Considering the entries that follow, report how many lines include the string "Azure", giving the number alone.

----------

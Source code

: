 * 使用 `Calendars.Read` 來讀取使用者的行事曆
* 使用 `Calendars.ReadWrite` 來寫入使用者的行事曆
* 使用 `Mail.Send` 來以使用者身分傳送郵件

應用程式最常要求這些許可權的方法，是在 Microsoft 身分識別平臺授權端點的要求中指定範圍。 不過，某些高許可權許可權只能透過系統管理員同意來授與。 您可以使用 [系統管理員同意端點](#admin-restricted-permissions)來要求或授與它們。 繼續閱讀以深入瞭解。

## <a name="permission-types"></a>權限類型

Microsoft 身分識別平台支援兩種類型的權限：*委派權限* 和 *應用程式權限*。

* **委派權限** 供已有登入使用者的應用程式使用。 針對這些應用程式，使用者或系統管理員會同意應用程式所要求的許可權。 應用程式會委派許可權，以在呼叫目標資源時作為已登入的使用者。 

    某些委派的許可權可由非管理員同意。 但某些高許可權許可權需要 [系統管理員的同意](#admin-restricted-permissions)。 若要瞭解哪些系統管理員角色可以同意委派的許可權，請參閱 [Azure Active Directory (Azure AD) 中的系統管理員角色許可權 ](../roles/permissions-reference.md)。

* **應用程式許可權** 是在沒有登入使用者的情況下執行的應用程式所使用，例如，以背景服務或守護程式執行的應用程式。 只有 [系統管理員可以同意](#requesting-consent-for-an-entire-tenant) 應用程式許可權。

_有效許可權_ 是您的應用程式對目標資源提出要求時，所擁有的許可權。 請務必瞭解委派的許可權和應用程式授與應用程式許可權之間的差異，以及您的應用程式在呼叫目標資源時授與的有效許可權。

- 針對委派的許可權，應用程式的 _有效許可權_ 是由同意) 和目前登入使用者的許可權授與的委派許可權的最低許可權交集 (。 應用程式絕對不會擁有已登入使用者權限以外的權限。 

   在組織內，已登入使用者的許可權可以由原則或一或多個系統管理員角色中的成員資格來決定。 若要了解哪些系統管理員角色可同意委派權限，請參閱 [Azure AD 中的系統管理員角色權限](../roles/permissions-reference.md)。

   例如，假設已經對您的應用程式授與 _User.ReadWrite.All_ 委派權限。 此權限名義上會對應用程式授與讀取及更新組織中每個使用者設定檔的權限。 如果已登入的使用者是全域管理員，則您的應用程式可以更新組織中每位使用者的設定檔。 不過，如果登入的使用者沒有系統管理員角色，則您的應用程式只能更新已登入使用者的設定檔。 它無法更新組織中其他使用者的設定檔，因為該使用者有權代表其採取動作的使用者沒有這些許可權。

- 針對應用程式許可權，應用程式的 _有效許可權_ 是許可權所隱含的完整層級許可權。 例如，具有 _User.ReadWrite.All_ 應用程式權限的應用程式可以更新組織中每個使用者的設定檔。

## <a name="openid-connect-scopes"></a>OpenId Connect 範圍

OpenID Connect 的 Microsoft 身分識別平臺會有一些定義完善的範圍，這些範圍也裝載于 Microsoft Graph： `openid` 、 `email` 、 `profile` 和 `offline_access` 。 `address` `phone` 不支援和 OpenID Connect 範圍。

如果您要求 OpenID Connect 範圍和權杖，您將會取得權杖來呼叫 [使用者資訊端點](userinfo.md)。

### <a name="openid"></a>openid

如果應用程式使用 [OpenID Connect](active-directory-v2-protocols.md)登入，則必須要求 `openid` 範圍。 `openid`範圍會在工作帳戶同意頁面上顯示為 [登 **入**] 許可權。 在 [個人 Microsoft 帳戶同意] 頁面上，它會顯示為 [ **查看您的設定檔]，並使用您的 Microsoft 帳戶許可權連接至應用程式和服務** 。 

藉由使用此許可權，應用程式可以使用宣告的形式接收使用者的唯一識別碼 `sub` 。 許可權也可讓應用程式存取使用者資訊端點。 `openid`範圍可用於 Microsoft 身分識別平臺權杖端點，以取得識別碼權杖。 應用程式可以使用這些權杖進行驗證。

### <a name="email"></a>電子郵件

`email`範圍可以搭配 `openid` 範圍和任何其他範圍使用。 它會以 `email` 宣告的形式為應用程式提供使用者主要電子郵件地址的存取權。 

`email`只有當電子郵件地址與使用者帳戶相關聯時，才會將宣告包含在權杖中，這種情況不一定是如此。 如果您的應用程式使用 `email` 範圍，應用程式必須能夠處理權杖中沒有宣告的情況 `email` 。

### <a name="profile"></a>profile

----------

§ **Solution for this task**
2